:: To do ::
Only the lines below starting at the one that contains "<!-- bottom-bar-content goes here -->" and ending at the one that contains "- Put dimension-declaration" are to be reproduced, exactly and with both ends kept.

[Plain-text document sources]
[Start of section]

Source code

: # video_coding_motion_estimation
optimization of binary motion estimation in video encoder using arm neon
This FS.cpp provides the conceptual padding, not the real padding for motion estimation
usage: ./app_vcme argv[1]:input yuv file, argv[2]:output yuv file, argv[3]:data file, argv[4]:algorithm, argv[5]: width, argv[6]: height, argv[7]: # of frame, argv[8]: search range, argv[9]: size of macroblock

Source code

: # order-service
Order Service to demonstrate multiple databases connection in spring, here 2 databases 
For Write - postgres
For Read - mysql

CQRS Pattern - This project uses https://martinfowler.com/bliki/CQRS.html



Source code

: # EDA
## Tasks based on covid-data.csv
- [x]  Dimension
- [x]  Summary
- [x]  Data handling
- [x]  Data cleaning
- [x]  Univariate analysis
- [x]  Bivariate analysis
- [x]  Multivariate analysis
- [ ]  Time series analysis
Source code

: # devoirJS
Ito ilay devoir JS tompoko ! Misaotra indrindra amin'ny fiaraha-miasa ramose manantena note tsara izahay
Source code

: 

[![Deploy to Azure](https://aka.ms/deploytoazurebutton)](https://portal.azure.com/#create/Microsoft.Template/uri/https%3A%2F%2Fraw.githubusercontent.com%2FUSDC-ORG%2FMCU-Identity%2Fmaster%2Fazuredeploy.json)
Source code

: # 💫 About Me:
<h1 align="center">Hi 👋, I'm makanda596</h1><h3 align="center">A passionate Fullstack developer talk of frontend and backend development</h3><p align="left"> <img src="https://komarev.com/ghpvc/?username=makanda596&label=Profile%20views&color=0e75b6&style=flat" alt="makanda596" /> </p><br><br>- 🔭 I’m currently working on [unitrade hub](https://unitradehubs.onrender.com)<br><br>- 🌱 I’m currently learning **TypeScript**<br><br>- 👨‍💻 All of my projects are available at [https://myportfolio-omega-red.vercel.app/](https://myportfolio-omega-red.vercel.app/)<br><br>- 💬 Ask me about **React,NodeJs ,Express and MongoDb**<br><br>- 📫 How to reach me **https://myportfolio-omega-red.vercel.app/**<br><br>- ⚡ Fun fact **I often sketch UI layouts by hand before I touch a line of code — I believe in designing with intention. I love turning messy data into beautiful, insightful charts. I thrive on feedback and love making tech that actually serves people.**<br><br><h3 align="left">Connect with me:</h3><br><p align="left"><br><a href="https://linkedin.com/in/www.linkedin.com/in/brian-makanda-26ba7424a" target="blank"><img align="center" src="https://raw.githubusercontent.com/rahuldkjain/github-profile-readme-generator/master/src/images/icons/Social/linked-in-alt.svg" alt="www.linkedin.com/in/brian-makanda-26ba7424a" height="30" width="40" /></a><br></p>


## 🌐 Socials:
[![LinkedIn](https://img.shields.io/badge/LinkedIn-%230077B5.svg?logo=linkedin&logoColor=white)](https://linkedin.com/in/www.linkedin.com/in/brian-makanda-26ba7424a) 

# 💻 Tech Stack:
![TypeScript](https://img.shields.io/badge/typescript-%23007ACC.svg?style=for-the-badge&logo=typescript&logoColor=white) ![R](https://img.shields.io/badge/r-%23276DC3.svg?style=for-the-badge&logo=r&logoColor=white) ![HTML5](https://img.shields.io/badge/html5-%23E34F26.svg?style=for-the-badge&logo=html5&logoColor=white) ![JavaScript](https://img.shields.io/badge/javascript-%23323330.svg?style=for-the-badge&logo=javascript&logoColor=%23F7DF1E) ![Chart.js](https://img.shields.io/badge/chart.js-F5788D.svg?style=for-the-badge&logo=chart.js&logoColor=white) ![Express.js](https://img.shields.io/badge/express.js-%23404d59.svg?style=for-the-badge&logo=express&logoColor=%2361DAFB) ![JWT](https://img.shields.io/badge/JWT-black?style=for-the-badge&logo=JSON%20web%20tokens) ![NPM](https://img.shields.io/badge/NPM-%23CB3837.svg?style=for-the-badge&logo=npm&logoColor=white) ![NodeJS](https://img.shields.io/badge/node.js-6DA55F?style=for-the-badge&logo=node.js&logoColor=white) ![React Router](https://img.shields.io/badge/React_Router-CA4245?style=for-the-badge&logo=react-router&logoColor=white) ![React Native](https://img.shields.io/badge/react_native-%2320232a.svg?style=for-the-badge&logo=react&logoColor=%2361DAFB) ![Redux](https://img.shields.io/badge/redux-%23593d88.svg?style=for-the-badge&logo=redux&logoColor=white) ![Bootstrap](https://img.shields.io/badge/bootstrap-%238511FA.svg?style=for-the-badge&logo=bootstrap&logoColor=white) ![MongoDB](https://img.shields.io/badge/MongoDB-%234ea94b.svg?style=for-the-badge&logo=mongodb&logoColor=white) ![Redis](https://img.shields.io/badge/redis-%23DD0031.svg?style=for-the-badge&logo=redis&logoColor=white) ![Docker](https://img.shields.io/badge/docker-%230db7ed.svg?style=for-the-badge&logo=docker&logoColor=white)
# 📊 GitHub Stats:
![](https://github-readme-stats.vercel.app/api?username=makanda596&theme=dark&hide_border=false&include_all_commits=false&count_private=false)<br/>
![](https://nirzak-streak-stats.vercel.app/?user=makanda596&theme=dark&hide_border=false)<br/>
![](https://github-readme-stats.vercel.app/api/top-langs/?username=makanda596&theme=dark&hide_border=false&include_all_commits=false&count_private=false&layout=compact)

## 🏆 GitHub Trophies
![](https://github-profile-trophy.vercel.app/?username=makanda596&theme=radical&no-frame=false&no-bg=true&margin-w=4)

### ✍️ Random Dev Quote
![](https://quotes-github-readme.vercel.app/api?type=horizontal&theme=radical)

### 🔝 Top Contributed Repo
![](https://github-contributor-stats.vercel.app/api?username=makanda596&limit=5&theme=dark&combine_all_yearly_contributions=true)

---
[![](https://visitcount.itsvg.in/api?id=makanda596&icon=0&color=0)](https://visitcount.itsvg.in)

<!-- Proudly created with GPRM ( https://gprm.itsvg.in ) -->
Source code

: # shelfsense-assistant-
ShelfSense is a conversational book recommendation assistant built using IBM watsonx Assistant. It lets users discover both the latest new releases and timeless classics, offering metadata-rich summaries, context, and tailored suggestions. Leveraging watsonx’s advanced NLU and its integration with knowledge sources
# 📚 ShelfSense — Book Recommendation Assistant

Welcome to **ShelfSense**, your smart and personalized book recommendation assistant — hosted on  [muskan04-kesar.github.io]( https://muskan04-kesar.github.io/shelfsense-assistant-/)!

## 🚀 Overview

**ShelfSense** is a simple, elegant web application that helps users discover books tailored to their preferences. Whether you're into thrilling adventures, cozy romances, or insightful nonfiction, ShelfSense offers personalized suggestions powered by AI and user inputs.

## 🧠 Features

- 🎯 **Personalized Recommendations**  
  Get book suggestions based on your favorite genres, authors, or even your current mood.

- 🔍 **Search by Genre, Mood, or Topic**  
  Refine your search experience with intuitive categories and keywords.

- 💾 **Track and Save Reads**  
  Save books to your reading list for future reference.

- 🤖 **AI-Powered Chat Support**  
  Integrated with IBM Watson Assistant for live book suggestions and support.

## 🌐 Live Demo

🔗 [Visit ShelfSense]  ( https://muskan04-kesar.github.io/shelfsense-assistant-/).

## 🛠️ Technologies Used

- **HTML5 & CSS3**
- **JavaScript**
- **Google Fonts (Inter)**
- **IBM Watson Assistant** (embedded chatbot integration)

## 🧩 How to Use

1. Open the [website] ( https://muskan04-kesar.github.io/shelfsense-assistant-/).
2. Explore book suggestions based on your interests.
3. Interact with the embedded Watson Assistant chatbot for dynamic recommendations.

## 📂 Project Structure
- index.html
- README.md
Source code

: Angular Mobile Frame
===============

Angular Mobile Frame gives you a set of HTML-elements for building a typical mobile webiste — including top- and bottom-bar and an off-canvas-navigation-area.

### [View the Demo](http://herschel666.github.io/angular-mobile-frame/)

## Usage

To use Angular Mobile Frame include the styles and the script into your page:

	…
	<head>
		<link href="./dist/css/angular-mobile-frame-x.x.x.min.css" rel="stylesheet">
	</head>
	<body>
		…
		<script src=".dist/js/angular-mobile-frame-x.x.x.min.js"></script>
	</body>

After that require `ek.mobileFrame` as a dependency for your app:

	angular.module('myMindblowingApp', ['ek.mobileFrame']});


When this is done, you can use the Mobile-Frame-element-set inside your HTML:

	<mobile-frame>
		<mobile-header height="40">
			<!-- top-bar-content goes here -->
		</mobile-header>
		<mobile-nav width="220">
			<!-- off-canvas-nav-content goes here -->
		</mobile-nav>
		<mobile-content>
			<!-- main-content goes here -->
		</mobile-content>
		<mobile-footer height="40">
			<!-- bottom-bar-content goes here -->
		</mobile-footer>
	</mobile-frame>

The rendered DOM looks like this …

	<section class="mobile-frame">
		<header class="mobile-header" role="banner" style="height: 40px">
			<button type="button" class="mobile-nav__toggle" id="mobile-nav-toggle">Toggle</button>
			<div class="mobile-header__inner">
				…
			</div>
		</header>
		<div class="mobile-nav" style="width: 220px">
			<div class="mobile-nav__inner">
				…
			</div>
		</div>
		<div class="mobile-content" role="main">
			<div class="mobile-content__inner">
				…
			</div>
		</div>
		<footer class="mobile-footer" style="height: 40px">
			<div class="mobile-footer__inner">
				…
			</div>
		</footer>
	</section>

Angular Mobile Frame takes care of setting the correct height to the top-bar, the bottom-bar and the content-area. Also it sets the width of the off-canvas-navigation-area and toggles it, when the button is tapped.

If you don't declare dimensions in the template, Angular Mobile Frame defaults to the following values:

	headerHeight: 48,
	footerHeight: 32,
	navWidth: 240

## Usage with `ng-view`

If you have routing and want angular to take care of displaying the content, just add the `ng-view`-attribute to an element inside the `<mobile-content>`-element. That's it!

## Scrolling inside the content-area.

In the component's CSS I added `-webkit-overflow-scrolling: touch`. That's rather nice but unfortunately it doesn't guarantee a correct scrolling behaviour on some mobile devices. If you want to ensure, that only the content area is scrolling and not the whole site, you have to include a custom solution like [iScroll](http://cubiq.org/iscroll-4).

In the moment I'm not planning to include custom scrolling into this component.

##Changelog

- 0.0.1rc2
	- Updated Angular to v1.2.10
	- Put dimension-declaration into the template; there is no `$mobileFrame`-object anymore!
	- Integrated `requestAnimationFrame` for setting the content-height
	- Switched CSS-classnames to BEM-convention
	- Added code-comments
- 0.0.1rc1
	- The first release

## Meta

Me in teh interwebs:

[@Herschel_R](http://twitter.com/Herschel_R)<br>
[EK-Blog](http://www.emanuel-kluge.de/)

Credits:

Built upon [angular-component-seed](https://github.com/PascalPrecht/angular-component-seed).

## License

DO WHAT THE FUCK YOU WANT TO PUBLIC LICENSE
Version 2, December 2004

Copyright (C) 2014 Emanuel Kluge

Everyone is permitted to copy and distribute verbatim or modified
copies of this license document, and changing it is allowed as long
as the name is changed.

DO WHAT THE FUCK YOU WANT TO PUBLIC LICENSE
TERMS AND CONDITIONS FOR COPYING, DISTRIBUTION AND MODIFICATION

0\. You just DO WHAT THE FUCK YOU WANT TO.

[End of section]

:: Solution to this task ::
			<!-- bottom-bar-content goes here -->
		</mobile-footer>
	</mobile-frame>

The rendered DOM looks like this …

	<section class="mobile-frame">
		<header class="mobile-header" role="banner" style="height: 40px">
			<button type="button" class="mobile-nav__toggle" id="mobile-nav-toggle">Toggle</button>
			<div class="mobile-header__inner">
				…
			</div>
		</header>
		<div class="mobile-nav" style="width: 220px">
			<div class="mobile-nav__inner">
				…
			</div>
		</div>
		<div class="mobile-content" role="main">
			<div class="mobile-content__inner">
				…
			</div>
		</div>
		<footer class="mobile-footer" style="height: 40px">
			<div class="mobile-footer__inner">
				…
			</div>
		</footer>
	</section>

Angular Mobile Frame takes care of setting the correct height to the top-bar, the bottom-bar and the content-area. Also it sets the width of the off-canvas-navigation-area and toggles it, when the button is tapped.

If you don't declare dimensions in the template, Angular Mobile Frame defaults to the following values:

	headerHeight: 48,
	footerHeight: 32,
	navWidth: 240

## Usage with `ng-view`

If you have routing and want angular to take care of displaying the content, just add the `ng-view`-attribute to an element inside the `<mobile-content>`-element. That's it!

## Scrolling inside the content-area.

In the component's CSS I added `-webkit-overflow-scrolling: touch`. That's rather nice but unfortunately it doesn't guarantee a correct scrolling behaviour on some mobile devices. If you want to ensure, that only the content area is scrolling and not the whole site, you have to include a custom solution like [iScroll](http://cubiq.org/iscroll-4).

In the moment I'm not planning to include custom scrolling into this component.

##Changelog

- 0.0.1rc2
	- Updated Angular to v1.2.10
	- Put dimension-declaration into the template; there is no `$mobileFrame`-object anymore!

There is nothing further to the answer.